--- INPUT ---
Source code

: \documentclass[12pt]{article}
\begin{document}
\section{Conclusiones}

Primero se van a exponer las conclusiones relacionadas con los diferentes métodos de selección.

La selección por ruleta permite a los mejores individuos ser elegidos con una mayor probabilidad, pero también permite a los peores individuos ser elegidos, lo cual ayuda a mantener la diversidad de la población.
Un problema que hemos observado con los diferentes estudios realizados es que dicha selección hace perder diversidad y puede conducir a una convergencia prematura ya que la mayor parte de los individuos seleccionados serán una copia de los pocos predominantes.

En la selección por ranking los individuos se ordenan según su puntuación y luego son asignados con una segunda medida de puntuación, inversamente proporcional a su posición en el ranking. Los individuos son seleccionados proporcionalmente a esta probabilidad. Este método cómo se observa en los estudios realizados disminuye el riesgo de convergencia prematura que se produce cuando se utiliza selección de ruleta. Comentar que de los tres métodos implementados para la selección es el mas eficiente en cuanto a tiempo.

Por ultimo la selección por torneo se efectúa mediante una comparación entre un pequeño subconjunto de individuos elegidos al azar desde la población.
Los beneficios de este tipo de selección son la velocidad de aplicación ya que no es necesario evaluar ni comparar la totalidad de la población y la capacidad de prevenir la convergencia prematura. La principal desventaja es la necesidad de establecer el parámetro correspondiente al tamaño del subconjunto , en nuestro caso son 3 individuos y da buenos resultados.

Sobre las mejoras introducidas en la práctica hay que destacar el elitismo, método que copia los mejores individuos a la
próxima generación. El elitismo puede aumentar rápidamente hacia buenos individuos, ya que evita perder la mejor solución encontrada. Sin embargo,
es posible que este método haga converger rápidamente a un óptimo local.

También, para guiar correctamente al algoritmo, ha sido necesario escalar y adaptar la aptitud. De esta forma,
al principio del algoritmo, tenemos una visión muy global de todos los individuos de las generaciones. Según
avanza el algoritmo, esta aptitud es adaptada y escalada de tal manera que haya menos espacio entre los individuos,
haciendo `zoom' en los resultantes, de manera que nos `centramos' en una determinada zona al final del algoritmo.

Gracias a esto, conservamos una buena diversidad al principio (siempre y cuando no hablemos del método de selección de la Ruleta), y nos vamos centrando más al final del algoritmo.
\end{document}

--- EXERCISE DIRECTIONS ---
Begin at the top of the records above and quote each line exactly, ending with the line that contains "Un problema que".

--- EXERCISE RESULT ---
Source code

: \documentclass[12pt]{article}
\begin{document}
\section{Conclusiones}

Primero se van a exponer las conclusiones relacionadas con los diferentes métodos de selección.

La selección por ruleta permite a los mejores individuos ser elegidos con una mayor probabilidad, pero también permite a los peores individuos ser elegidos, lo cual ayuda a mantener la diversidad de la población.
Un problema que hemos observado con los diferentes estudios realizados es que dicha selección hace perder diversidad y puede conducir a una convergencia prematura ya que la mayor parte de los individuos seleccionados serán una copia de los pocos predominantes.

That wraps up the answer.